Overview - fal

The fal.distributed module enables you to scale your AI workloads across multiple GPUs, dramatically improving performance for both inference and training tasks. Whether you need to generate multiple images simultaneously or train large models faster, distributed computing on fal makes it straightforward.

Why Use Multiple GPUs?

For Inference

Higher Throughput: Generate multiple outputs simultaneously (e.g., 4 images at once on 4 GPUs)
Faster Single Output: Split large models across GPUs for faster generation
Cost Efficiency: Maximize GPU utilization for batch processing

For Training

Faster Training: Distribute training across multiple GPUs with synchronized gradient updates
Larger Batches: Train with bigger batch sizes for better model convergence
Parallel Preprocessing: Speed up data preprocessing by distributing it across GPUs

Core Concepts

Architecture Overview

Here’s how the distributed computing components work together:

DistributedRunner

The DistributedRunner is the main orchestration class that manages multi-GPU workloads. It handles process management, inter-process communication via ZMQ, and coordination between worker processes.

Key Methods

DistributedRunner(worker_cls, world_size) Creates a runner that will spawn world_size instances of your worker_cls. await runner.start(**kwargs) Launches all worker processes and calls their setup() method. Any **kwargs are passed to each worker’s setup. Call this once in your app’s setup(). await runner.invoke(payload) Executes your worker’s __call__() method with the given payload dict and returns the final result. Use this for standard (non-streaming) requests. runner.stream(payload, as_text_events=True) Returns an async iterator that streams intermediate results from workers.
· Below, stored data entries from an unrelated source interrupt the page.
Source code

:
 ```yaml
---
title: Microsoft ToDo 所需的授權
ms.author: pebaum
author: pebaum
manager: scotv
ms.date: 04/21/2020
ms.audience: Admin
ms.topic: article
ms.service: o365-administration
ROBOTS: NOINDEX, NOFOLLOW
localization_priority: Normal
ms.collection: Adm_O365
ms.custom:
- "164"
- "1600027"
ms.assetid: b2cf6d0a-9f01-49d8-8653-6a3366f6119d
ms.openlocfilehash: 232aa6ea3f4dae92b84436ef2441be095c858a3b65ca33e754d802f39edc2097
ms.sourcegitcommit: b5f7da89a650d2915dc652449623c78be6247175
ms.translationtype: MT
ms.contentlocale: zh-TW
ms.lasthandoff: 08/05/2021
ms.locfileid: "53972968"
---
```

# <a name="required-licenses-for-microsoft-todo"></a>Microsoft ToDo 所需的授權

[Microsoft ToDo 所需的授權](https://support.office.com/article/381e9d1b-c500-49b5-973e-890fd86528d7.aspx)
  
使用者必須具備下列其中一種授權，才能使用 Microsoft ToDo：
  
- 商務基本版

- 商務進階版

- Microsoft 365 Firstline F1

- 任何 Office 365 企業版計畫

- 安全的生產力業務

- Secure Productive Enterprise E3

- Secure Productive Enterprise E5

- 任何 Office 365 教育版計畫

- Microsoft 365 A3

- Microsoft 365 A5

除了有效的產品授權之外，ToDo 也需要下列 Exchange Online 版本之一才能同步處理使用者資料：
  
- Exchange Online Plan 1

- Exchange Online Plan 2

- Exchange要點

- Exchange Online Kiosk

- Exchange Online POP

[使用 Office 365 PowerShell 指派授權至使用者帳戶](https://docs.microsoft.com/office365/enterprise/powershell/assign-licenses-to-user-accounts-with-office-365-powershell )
Use this with StreamingResponse for real-time progress updates.

Example Usage

from fal.distributed import DistributedRunner, DistributedWorker

class MyWorker(DistributedWorker):
    def setup(self, model_path):
        # Load model on this GPU (called once per worker)
        self.model = load_model(model_path).to(self.device)
    
    def __call__(self, prompt, **kwargs):
        # Process request (called for each request)
        return self.model.generate(prompt)

class MyApp(fal.App):
    num_gpus = 4  # Use 4 GPUs
    
    async def setup(self):
        # Create and start the runner
        self.runner = DistributedRunner(
            worker_cls=MyWorker,
            world_size=self.num_gpus
        )
        await self.runner.start(model_path="/data/model")
    
    @fal.endpoint("/")
    async def run(self, request: MyRequest):
        # Invoke workers for each request
        result = await self.runner.invoke({
            "prompt": request.prompt,
        })
        return result

For complete API documentation with all parameters and examples, see the DistributedRunner API Reference.

DistributedWorker

Your custom worker class extends DistributedWorker and runs on each GPU. Each worker is independent and has its own copy of the model.

Methods to Override

def setup(self, **kwargs) Called once when the worker initializes. Load your model, download weights, and prepare resources here. Receives any **kwargs passed to runner.start(). def __call__(self, streaming=False, **kwargs) Called for each request. Implement your inference or training logic here. Receives the payload dict from runner.invoke() or runner.stream() as **kwargs.

Properties You’ll Use

self.device - The PyTorch CUDA device for this worker (cuda:0, cuda:1, etc.) self.rank - The worker’s rank (0 to world_size-1). Rank 0 is typically responsible for returning results. self.world_size - Total number of workers (GPUs).

Utility Methods

self.add_streaming_result(data, as_text_event=True) Sends intermediate results to the client during streaming. Only call from rank 0 to avoid duplicates. self.rank_print(message) Prints a message with the worker’s rank prefix for easier debugging.

For complete API documentation with detailed examples, see the DistributedWorker API Reference.

PyTorch Distributed Primitives

For training and coordinated inference, you can use PyTorch’s distributed primitives:

import torch.distributed as dist

# Gather results from all GPUs to rank 0
dist.gather(tensor, gather_list if self.rank == 0 else None, dst=0)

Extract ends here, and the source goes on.